Sunday, November 1, 2009

"The Letter" - Challenging the views of a Brash Conservative masquerading as Simple American

I have recently received an email from a family member that I though I should address. Unbeknownst to her or undoubtedly the many others that have passed this letter around, it originates from the Glenn Beck radio show. He supposedly received this letter from a supporter which outlines several principles that she argues that our government should uphold. After having read this letter, I feel it necessary to review what it says and show why this is not the type of political discourse that this country needs. I understand that many of the concerns in this letter come from a level of ignorance about how politics work, and how we should use politics. This ignorance is then gleefully exploited by polemical commentators for their popular benefit. I do not pretend to know everything or have the answers to all our questions, but creating this façade of the common person to stir such people into a revolutionizing frenzy is not legitimate political discourse. You'll see what I mean. The following is taken from Glenn Beck's site:

GLENN: I got a letter from a woman in Arizona. She writes an open letter to our nation's leadership: I'm a home grown American citizen, 53, registered Democrat all my life. Before the last presidential election I registered as a Republican because I no longer felt the Democratic Party represents my views or works to pursue issues important to me. Now I no longer feel the Republican Party represents my views or works to pursue issues important to me. The fact is I no longer feel any political party or representative in Washington represents my views or works to pursue the issues important to me. There must be someone. Please tell me who you are. Please stand up and tell me that you are there and that you're willing to fight for our Constitution as it was written. Please stand up now. You might ask yourself what my views and issues are that I would horribly feel so disenfranchised by both major political parties. What kind of nut job am I? Will you please tell me?

Well, these are briefly my views and issues for which I seek representation:

One, illegal immigration.
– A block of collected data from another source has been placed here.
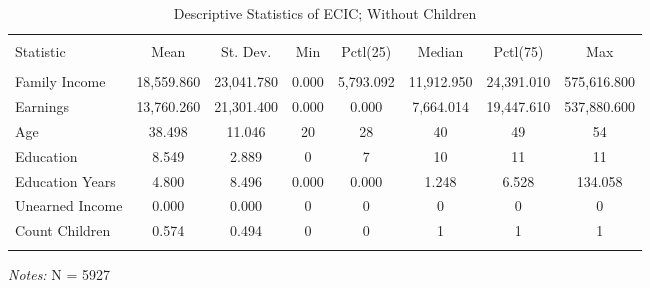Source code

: \documentclass[a4paper]{article}
\begin{document}
\begin{table}[!htbp] 
\begin{adjustwidth}{-0cm}{-0cm}
\begin{threeparttable}
\small
\captionsetup{font=small, justification=raggedright,singlelinecheck=false}
  \caption{Descriptive Statistics of ECIC; Without Children} 
  \label{} 
\begin{tabular}{@{\extracolsep{5pt}}lccccccc} 
\\[-1.8ex]\hline 
\hline \\[-1.8ex] 
Statistic & \multicolumn{1}{c}{Mean} & \multicolumn{1}{c}{St. Dev.} & \multicolumn{1}{c}{Min} & \multicolumn{1}{c}{Pctl(25)} & \multicolumn{1}{c}{Median} & \multicolumn{1}{c}{Pctl(75)} & \multicolumn{1}{c}{Max} \\ 
\hline \\[-1.8ex] 
Family Income & 18,559.860 & 23,041.780 & 0.000 & 5,793.092 & 11,912.950 & 24,391.010 & 575,616.800 \\ 
Earnings & 13,760.260 & 21,301.400 & 0.000 & 0.000 & 7,664.014 & 19,447.610 & 537,880.600 \\ 
Age & 38.498 & 11.046 & 20 & 28 & 40 & 49 & 54 \\ 
Education & 8.549 & 2.889 & 0 & 7 & 10 & 11 & 11 \\ 
Education Years & 4.800 & 8.496 & 0.000 & 0.000 & 1.248 & 6.528 & 134.058 \\ 
Unearned Income & 0.000 & 0.000 & 0 & 0 & 0 & 0 & 0 \\ 
Count Children & 0.574 & 0.494 & 0 & 0 & 1 & 1 & 1 \\ 
\hline \\[-1.8ex] 
\end{tabular} 
\begin{tablenotes}
      \small
      \item\textit{Notes:} N = 5927
    \end{tablenotes}
\end{threeparttable}
\end{adjustwidth}
\end{table}
\end{document}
I want you to stop coddling illegal immigrants and secure our borders. Close the underground tunnels. Stop the violence and the trafficking in drugs and people. No amnesty, not again. Been there, done that, no resolution. P.S., I'm not a racist. This isn't to be confused with legal immigration.


Two, the TARP bill, I want it repealed and I want no further funding supplied to it. We told you no, but you did it anyway. I want the remaining unfunded 95% repealed. Freeze, repeal.

Three: Czars, I want the circumvention of our checks and balances stopped immediately. Fire the czars. No more czars. Government officials answer to the process, not to the president. Stop trampling on our Constitution and honor it.

Four, cap and trade. The debate on global warming is not over. There is more to say.

Five, universal healthcare. I will not be rushed into another expensive decision. Don't you dare try to pass this in the middle of the night and then go on break. Slow down!

Six, growing government control. I want states rights and sovereignty fully restored. I want less government in my life, not more. Shrink it down. Mind your own business. You have enough to take care of with your real obligations. Why don't you start there.

Seven, ACORN. I do not want ACORN and its affiliates in charge of our 2010 census. I want them investigated. I also do not want mandatory escrow fees contributed to them every time on every real estate deal that closes. Stop the funding to ACORN and its affiliates pending impartial audits and investigations. I do not trust them with taking the census over with our taxpayer money. I don't trust them with our taxpayer money. Face up to the allegations against them and get it resolved before taxpayers get any more involved with them. If it walks like a duck and talks like a duck, hello. Stop protecting your political buddies. You work for us, the people. Investigate.

Eight, redistribution of wealth. No, no, no. I work for my money. It is mine. I have always worked for people with more money than I have because they gave me jobs. That is the only redistribution of wealth that I will support. I never got a job from a poor person. Why do you want me to hate my employers? Why ‑‑ what do you have against shareholders making a profit?

Nine, charitable contributions. Although I never got a job from a poor person, I have helped many in need. Charity belongs in our local communities, where we know our needs best and can use our local talent and our local resources. Butt out, please. We want to do it ourselves.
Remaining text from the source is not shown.